Collection entries:
------------
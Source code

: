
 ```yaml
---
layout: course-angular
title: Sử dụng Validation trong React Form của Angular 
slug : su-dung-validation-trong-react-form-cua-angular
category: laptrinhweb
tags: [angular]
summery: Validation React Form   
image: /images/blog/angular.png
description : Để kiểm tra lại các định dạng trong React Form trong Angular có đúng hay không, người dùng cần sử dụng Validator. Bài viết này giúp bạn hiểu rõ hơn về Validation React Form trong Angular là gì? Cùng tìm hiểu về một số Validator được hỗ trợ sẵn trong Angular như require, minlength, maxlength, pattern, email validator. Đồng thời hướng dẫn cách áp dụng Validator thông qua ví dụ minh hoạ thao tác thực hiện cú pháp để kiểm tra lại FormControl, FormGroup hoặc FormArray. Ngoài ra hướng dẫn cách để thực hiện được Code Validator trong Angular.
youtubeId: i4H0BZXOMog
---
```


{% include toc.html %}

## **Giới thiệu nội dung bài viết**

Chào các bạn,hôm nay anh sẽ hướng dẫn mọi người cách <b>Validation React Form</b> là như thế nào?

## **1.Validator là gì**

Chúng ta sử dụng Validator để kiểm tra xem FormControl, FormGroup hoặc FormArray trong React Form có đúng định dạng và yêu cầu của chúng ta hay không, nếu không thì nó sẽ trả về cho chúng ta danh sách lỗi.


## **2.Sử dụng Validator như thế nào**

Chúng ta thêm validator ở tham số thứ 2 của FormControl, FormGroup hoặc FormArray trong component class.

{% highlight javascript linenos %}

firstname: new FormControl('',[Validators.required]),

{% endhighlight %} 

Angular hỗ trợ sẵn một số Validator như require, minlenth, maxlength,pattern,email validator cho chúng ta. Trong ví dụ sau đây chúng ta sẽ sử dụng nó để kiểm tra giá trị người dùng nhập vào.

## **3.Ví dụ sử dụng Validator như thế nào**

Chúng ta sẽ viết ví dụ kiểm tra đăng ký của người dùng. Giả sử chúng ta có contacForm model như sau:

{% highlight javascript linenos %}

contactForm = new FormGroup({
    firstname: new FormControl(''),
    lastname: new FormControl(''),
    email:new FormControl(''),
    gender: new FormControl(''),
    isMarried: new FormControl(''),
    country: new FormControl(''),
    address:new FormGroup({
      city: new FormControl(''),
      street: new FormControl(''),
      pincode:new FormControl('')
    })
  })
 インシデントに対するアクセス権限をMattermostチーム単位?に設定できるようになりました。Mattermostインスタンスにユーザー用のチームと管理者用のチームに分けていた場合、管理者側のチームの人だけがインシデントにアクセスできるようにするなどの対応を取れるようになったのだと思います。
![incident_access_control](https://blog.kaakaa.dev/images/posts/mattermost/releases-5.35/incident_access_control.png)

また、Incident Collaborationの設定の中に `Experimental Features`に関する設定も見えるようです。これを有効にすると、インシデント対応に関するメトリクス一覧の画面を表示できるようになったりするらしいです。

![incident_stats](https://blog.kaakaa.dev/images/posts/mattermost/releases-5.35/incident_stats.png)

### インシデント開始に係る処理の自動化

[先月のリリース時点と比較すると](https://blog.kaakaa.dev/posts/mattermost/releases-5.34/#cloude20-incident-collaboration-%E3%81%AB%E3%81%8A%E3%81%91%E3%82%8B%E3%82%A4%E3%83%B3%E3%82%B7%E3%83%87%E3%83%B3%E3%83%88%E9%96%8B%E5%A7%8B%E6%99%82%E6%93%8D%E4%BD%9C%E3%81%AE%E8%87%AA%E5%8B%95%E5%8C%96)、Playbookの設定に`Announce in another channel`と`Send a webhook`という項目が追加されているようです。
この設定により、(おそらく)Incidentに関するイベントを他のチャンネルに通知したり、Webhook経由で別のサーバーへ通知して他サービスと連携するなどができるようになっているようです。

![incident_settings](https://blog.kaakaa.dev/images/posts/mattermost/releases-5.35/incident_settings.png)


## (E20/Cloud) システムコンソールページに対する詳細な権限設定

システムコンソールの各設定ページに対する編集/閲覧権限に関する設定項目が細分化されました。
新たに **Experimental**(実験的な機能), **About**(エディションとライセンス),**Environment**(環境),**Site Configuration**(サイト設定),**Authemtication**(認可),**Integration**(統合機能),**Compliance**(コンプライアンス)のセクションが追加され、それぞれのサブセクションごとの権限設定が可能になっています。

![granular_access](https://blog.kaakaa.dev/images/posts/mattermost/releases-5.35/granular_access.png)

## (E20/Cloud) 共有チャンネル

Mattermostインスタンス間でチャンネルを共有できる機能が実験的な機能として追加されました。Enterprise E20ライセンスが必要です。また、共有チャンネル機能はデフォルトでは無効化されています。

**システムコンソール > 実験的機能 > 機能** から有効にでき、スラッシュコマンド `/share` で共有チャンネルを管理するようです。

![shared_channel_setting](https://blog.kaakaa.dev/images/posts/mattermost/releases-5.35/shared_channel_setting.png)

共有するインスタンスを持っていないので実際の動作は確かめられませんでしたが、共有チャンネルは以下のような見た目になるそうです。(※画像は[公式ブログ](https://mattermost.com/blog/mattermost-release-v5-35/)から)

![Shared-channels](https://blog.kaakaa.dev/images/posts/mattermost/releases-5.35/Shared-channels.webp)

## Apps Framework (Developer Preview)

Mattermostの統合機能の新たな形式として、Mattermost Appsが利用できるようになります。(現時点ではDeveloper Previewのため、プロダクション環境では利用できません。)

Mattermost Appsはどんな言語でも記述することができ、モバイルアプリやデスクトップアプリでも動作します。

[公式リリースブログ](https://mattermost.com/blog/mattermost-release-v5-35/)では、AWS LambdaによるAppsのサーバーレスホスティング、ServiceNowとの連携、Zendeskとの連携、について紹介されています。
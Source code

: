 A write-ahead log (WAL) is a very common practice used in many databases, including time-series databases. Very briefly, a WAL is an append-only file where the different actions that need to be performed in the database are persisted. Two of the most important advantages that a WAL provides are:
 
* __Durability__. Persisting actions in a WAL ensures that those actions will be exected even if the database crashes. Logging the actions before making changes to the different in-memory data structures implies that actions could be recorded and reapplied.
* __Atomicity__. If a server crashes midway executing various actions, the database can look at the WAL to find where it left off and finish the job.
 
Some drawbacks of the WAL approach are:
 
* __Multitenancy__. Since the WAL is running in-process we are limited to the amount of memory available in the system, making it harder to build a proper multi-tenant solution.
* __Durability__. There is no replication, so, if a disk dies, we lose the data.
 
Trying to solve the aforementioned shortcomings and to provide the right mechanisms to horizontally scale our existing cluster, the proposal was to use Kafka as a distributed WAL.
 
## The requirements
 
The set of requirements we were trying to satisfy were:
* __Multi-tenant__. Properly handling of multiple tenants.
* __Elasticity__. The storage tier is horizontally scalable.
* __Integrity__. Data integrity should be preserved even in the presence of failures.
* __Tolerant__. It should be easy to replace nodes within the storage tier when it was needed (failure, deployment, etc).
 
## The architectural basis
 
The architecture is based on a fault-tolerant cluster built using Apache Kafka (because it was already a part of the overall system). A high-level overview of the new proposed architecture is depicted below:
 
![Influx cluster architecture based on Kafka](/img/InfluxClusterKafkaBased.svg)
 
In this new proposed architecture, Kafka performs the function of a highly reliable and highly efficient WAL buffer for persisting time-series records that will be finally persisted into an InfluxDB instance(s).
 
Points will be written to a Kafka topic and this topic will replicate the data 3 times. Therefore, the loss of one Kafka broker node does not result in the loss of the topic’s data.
------------
**Task objective**
When you repeat the data, keep each line exactly as given.

**Reply to the exercise**
Source code

:
 ```yaml
---
layout: course-angular
title: Sử dụng Validation trong React Form của Angular 
slug : su-dung-validation-trong-react-form-cua-angular
category: laptrinhweb
tags: [angular]
summery: Validation React Form   
image: /images/blog/angular.png
description : Để kiểm tra lại các định dạng trong React Form trong Angular có đúng hay không, người dùng cần sử dụng Validator. Bài viết này giúp bạn hiểu rõ hơn về Validation React Form trong Angular là gì? Cùng tìm hiểu về một số Validator được hỗ trợ sẵn trong Angular như require, minlength, maxlength, pattern, email validator. Đồng thời hướng dẫn cách áp dụng Validator thông qua ví dụ minh hoạ thao tác thực hiện cú pháp để kiểm tra lại FormControl, FormGroup hoặc FormArray. Ngoài ra hướng dẫn cách để thực hiện được Code Validator trong Angular.
youtubeId: i4H0BZXOMog
---
```


{% include toc.html %}

## **Giới thiệu nội dung bài viết**

Chào các bạn,hôm nay anh sẽ hướng dẫn mọi người cách <b>Validation React Form</b> là như thế nào?

## **1.Validator là gì**

Chúng ta sử dụng Validator để kiểm tra xem FormControl, FormGroup hoặc FormArray trong React Form có đúng định dạng và yêu cầu của chúng ta hay không, nếu không thì nó sẽ trả về cho chúng ta danh sách lỗi.


## **2.Sử dụng Validator như thế nào**

Chúng ta thêm validator ở tham số thứ 2 của FormControl, FormGroup hoặc FormArray trong component class.

{% highlight javascript linenos %}

firstname: new FormControl('',[Validators.required]),

{% endhighlight %} 

Angular hỗ trợ sẵn một số Validator như require, minlenth, maxlength,pattern,email validator cho chúng ta. Trong ví dụ sau đây chúng ta sẽ sử dụng nó để kiểm tra giá trị người dùng nhập vào.

## **3.Ví dụ sử dụng Validator như thế nào**

Chúng ta sẽ viết ví dụ kiểm tra đăng ký của người dùng. Giả sử chúng ta có contacForm model như sau:

{% highlight javascript linenos %}

contactForm = new FormGroup({
    firstname: new FormControl(''),
    lastname: new FormControl(''),
    email:new FormControl(''),
    gender: new FormControl(''),
    isMarried: new FormControl(''),
    country: new FormControl(''),
    address:new FormGroup({
      city: new FormControl(''),
      street: new FormControl(''),
      pincode:new FormControl('')
    })
  })
 インシデントに対するアクセス権限をMattermostチーム単位?に設定できるようになりました。Mattermostインスタンスにユーザー用のチームと管理者用のチームに分けていた場合、管理者側のチームの人だけがインシデントにアクセスできるようにするなどの対応を取れるようになったのだと思います。
![incident_access_control](https://blog.kaakaa.dev/images/posts/mattermost/releases-5.35/incident_access_control.png)

また、Incident Collaborationの設定の中に `Experimental Features`に関する設定も見えるようです。これを有効にすると、インシデント対応に関するメトリクス一覧の画面を表示できるようになったりするらしいです。

![incident_stats](https://blog.kaakaa.dev/images/posts/mattermost/releases-5.35/incident_stats.png)

### インシデント開始に係る処理の自動化

[先月のリリース時点と比較すると](https://blog.kaakaa.dev/posts/mattermost/releases-5.34/#cloude20-incident-collaboration-%E3%81%AB%E3%81%8A%E3%81%91%E3%82%8B%E3%82%A4%E3%83%B3%E3%82%B7%E3%83%87%E3%83%B3%E3%83%88%E9%96%8B%E5%A7%8B%E6%99%82%E6%93%8D%E4%BD%9C%E3%81%AE%E8%87%AA%E5%8B%95%E5%8C%96)、Playbookの設定に`Announce in another channel`と`Send a webhook`という項目が追加されているようです。
この設定により、(おそらく)Incidentに関するイベントを他のチャンネルに通知したり、Webhook経由で別のサーバーへ通知して他サービスと連携するなどができるようになっているようです。

![incident_settings](https://blog.kaakaa.dev/images/posts/mattermost/releases-5.35/incident_settings.png)


## (E20/Cloud) システムコンソールページに対する詳細な権限設定

システムコンソールの各設定ページに対する編集/閲覧権限に関する設定項目が細分化されました。
新たに **Experimental**(実験的な機能), **About**(エディションとライセンス),**Environment**(環境),**Site Configuration**(サイト設定),**Authemtication**(認可),**Integration**(統合機能),**Compliance**(コンプライアンス)のセクションが追加され、それぞれのサブセクションごとの権限設定が可能になっています。

![granular_access](https://blog.kaakaa.dev/images/posts/mattermost/releases-5.35/granular_access.png)

## (E20/Cloud) 共有チャンネル

Mattermostインスタンス間でチャンネルを共有できる機能が実験的な機能として追加されました。Enterprise E20ライセンスが必要です。また、共有チャンネル機能はデフォルトでは無効化されています。

**システムコンソール > 実験的機能 > 機能** から有効にでき、スラッシュコマンド `/share` で共有チャンネルを管理するようです。

![shared_channel_setting](https://blog.kaakaa.dev/images/posts/mattermost/releases-5.35/shared_channel_setting.png)

共有するインスタンスを持っていないので実際の動作は確かめられませんでしたが、共有チャンネルは以下のような見た目になるそうです。(※画像は[公式ブログ](https://mattermost.com/blog/mattermost-release-v5-35/)から)

![Shared-channels](https://blog.kaakaa.dev/images/posts/mattermost/releases-5.35/Shared-channels.webp)

## Apps Framework (Developer Preview)

Mattermostの統合機能の新たな形式として、Mattermost Appsが利用できるようになります。(現時点ではDeveloper Previewのため、プロダクション環境では利用できません。)

Mattermost Appsはどんな言語でも記述することができ、モバイルアプリやデスクトップアプリでも動作します。

[公式リリースブログ](https://mattermost.com/blog/mattermost-release-v5-35/)では、AWS LambdaによるAppsのサーバーレスホスティング、ServiceNowとの連携、Zendeskとの連携、について紹介されています。
Source code

: A write-ahead log (WAL) is a very common practice used in many databases, including time-series databases. Very briefly, a WAL is an append-only file where the different actions that need to be performed in the database are persisted. Two of the most important advantages that a WAL provides are:
 
* __Durability__. Persisting actions in a WAL ensures that those actions will be exected even if the database crashes. Logging the actions before making changes to the different in-memory data structures implies that actions could be recorded and reapplied.
* __Atomicity__. If a server crashes midway executing various actions, the database can look at the WAL to find where it left off and finish the job.
 
Some drawbacks of the WAL approach are:
 
* __Multitenancy__. Since the WAL is running in-process we are limited to the amount of memory available in the system, making it harder to build a proper multi-tenant solution.
* __Durability__. There is no replication, so, if a disk dies, we lose the data.
 
Trying to solve the aforementioned shortcomings and to provide the right mechanisms to horizontally scale our existing cluster, the proposal was to use Kafka as a distributed WAL.
 
## The requirements
 
The set of requirements we were trying to satisfy were:
* __Multi-tenant__. Properly handling of multiple tenants.
* __Elasticity__. The storage tier is horizontally scalable.
* __Integrity__. Data integrity should be preserved even in the presence of failures.
* __Tolerant__. It should be easy to replace nodes within the storage tier when it was needed (failure, deployment, etc).
 
## The architectural basis
 
The architecture is based on a fault-tolerant cluster built using Apache Kafka (because it was already a part of the overall system). A high-level overview of the new proposed architecture is depicted below:
 
![Influx cluster architecture based on Kafka](/img/InfluxClusterKafkaBased.svg)
 
In this new proposed architecture, Kafka performs the function of a highly reliable and highly efficient WAL buffer for persisting time-series records that will be finally persisted into an InfluxDB instance(s).
 
Points will be written to a Kafka topic and this topic will replicate the data 3 times. Therefore, the loss of one Kafka broker node does not result in the loss of the topic’s data.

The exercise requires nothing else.